Berlin (dapd). Die Riester-Rente ist nach Ansicht von Wissenschaftlern für viele Sparer ein schlechtes Geschäft. "Die Riester-Produkte haben sich seit der Einführung zuungunsten der Sparer entwickelt", sagte die Expertin für Verbraucherpolitik am Deutschen Institut für Wirtschaftsforschung (DIW), Kornelia Hagen, am Mittwoch in Berlin. Damit die Zusatzrente tatsächlich zur Altersvorsorge für alle werden könne, müsste sie "dringend grundlegend reformiert werden".

Anlass für die Bilanz der Experten ist das zehnjährige Bestehen der Riester-Rente. Die DIW-Wissenschaftler und der Versicherungsmathematiker Axel Kleinlein, der mittlerweile Vorstandschef des Bundes der Versicherten ist, kamen zu einem noch schlechteren Ergebnis, als sie angenommen hatten. "Die Dimension hat mich schon erschreckt", sagte Hagen. Kleinlein fügte hinzu: "Riester rentiert sich für viele nicht, kann sich für wenige aber noch rentieren."

Hagen warf den Versicherungen vor, mit einer sehr hohen Lebenserwartung der Kunden zu kalkulieren, was für die Verbraucher aber nicht zu erkennen sei. Die Experten kritisieren vor allem zwei Veränderungen zuungunsten der Sparer. Zum einen können Versicherungen seit 2008 einen größeren Teil des Geldes behalten, den sie wegen eines relativ frühen Todes eines Versicherten nicht auszahlen müssen.
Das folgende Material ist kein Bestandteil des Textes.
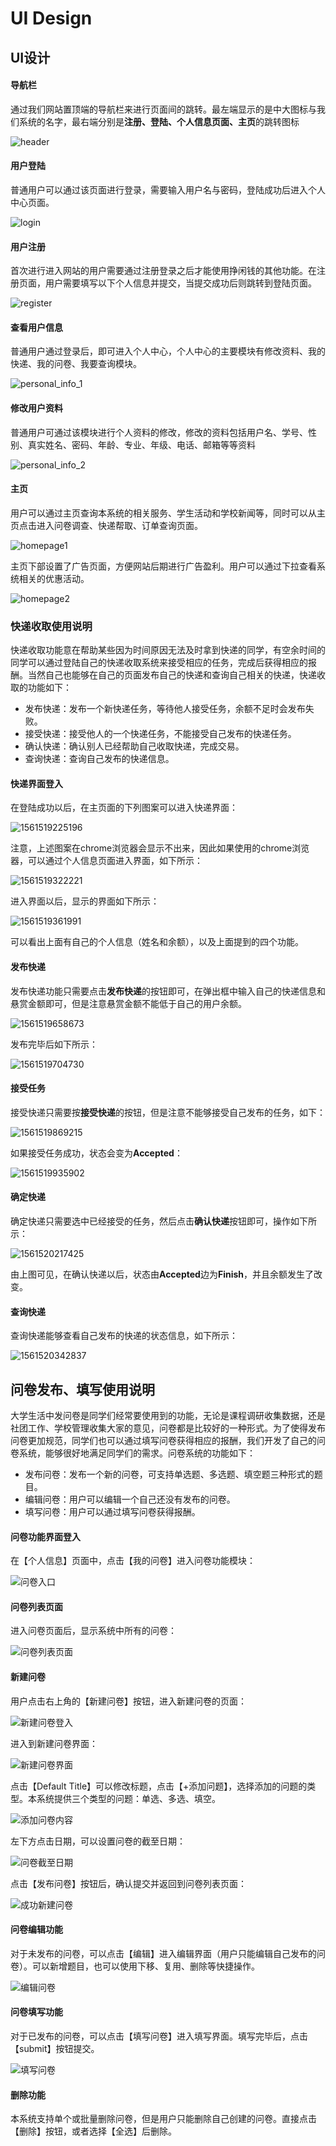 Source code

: # UI Design

## UI设计

#### 导航栏

通过我们网站置顶端的导航栏来进行页面间的跳转。最左端显示的是中大图标与我们系统的名字，最右端分别是**注册、登陆、个人信息页面、主页**的跳转图标

![header](./文档内容/images/header.jpg)

#### 用户登陆

普通用户可以通过该页面进行登录，需要输入用户名与密码，登陆成功后进入个人中心页面。

![login](./文档内容/images/login.jpg)

#### 用户注册

首次进行进入网站的用户需要通过注册登录之后才能使用挣闲钱的其他功能。在注册页面，用户需要填写以下个人信息并提交，当提交成功后则跳转到登陆页面。

![register](./文档内容/images/register.jpg)

#### 查看用户信息

普通用户通过登录后，即可进入个人中心，个人中心的主要模块有修改资料、我的快递、我的问卷、我要查询模块。

![personal_info_1](./文档内容/images/personal_info_1.jpg)

#### 修改用户资料

普通用户可通过该模块进行个人资料的修改，修改的资料包括用户名、学号、性别、真实姓名、密码、年龄、专业、年级、电话、邮箱等等资料

![personal_info_2](./文档内容/images/personal_info_2.jpg)

#### 主页

用户可以通过主页查询本系统的相关服务、学生活动和学校新闻等，同时可以从主页点击进入问卷调查、快递帮取、订单查询页面。

![homepage1](./文档内容/images/homepage1.jpg)

主页下部设置了广告页面，方便网站后期进行广告盈利。用户可以通过下拉查看系统相关的优惠活动。

![homepage2](./文档内容/images/homepage2.jpg)

### 快递收取使用说明

快递收取功能意在帮助某些因为时间原因无法及时拿到快递的同学，有空余时间的同学可以通过登陆自己的快递收取系统来接受相应的任务，完成后获得相应的报酬。当然自己也能够在自己的页面发布自己的快递和查询自己相关的快递，快递收取的功能如下：

- 发布快递：发布一个新快递任务，等待他人接受任务，余额不足时会发布失败。
- 接受快递：接受他人的一个快递任务，不能接受自己发布的快递任务。
- 确认快递：确认别人已经帮助自己收取快递，完成交易。
- 查询快递：查询自己发布的快递信息。

#### 快递界面登入

在登陆成功以后，在主页面的下列图案可以进入快递界面：

![1561519225196](./文档内容/images/1.png)

注意，上述图案在chrome浏览器会显示不出来，因此如果使用的chrome浏览器，可以通过个人信息页面进入界面，如下所示：

![1561519322221](./文档内容/images/2.png)

进入界面以后，显示的界面如下所示：

![1561519361991](./文档内容/images/3.png)

可以看出上面有自己的个人信息（姓名和余额），以及上面提到的四个功能。

#### 发布快递

发布快递功能只需要点击**发布快递**的按钮即可，在弹出框中输入自己的快递信息和悬赏金额即可，但是注意悬赏金额不能低于自己的用户余额。

![1561519658673](./文档内容/images/4.png)

发布完毕后如下所示：

![1561519704730](./文档内容/images/5.png)

#### 接受任务

接受快递只需要按**接受快递**的按钮，但是注意不能够接受自己发布的任务，如下：

![1561519869215](./文档内容/images/6.png)

如果接受任务成功，状态会变为**Accepted**：

![1561519935902](./文档内容/images/7.png)

#### 确定快递

确定快递只需要选中已经接受的任务，然后点击**确认快递**按钮即可，操作如下所示：

![1561520217425](./文档内容/images/8.png)

由上图可见，在确认快递以后，状态由**Accepted**边为**Finish**，并且余额发生了改变。

#### 查询快递

查询快递能够查看自己发布的快递的状态信息，如下所示：

![1561520342837](./文档内容/images/9.png)

## 问卷发布、填写使用说明

大学生活中发问卷是同学们经常要使用到的功能，无论是课程调研收集数据，还是社团工作、学校管理收集大家的意见，问卷都是比较好的一种形式。为了使得发布问卷更加规范，同学们也可以通过填写问卷获得相应的报酬，我们开发了自己的问卷系统，能够很好地满足同学们的需求。问卷系统的功能如下：

- 发布问卷：发布一个新的问卷，可支持单选题、多选题、填空题三种形式的题目。
- 编辑问卷：用户可以编辑一个自己还没有发布的问卷。
- 填写问卷：用户可以通过填写问卷获得报酬。

#### 问卷功能界面登入

在【个人信息】页面中，点击【我的问卷】进入问卷功能模块：

![问卷入口](./文档内容/images/q1.png)

#### 问卷列表页面

进入问卷页面后，显示系统中所有的问卷：

![问卷列表页面](./文档内容/images/q2.png)

#### 新建问卷

用户点击右上角的【新建问卷】按钮，进入新建问卷的页面：

![新建问卷登入](./文档内容/images/q3.png)

进入到新建问卷界面：

![新建问卷界面](./文档内容/images/q4.png)

点击【Default Title】可以修改标题，点击【+添加问题】，选择添加的问题的类型。本系统提供三个类型的问题：单选、多选、填空。

![添加问卷内容](./文档内容/images/q5.png)

左下方点击日期，可以设置问卷的截至日期：

![问卷截至日期](./文档内容/images/q6.png)

点击【发布问卷】按钮后，确认提交并返回到问卷列表页面：

![成功新建问卷](./文档内容/images/q7.png)

#### 问卷编辑功能

对于未发布的问卷，可以点击【编辑】进入编辑界面（用户只能编辑自己发布的问卷）。可以新增题目，也可以使用下移、复用、删除等快捷操作。

![编辑问卷](./文档内容/images/q8.png)

#### 问卷填写功能

对于已发布的问卷，可以点击【填写问卷】进入填写界面。填写完毕后，点击【submit】按钮提交。

![填写问卷](./文档内容/images/q9.png)

#### 删除功能

本系统支持单个或批量删除问卷，但是用户只能删除自己创建的问卷。直接点击【删除】按钮，或者选择【全选】后删除。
Früher mussten mindestens 90 Prozent davon in einen Topf kommen, der den übrigen Versicherten zugutekommt; heute sind es nur noch 75 Prozent.

Zum anderen ist der Anteil des Geldes, der zu Rentenbeginn für den Fall eines besonders langen Lebens des Versicherten zurückgelegt wird, in den vergangenen zehn Jahren deutlich gestiegen. Hintergrund ist, dass die Versicherungen den Fall absichern müssen, dass ein Riester-Sparer älter als 85 Jahre alt wird.

Die Beispielrechnung der Experten zeigt, dass für einen 35 Jahre alten Mann, der 2001 einen Riester-Vertrag abschloss, 12,7 Prozent des eingezahlten Kapitals für diesen Fall zurückgelegt wurde. 2011 wären es bereits 33,2 Prozent, auch weil die Beiträge für Frauen und Männer mittlerweile vereinheitlicht wurden. Je mehr Geld für das Risiko der Langlebigkeit zurückgelegt wird, desto niedriger fallen die monatlichen Rentenzahlungen aus.

Die verschlechterten Bedingungen für Sparer führt Kleinlein auf den "zunehmenden Willen und die zunehmende Kreativität" der Versicherungsunternehmen zurück, den gesetzlichen Rahmen zu ihren Gunsten auszureizen.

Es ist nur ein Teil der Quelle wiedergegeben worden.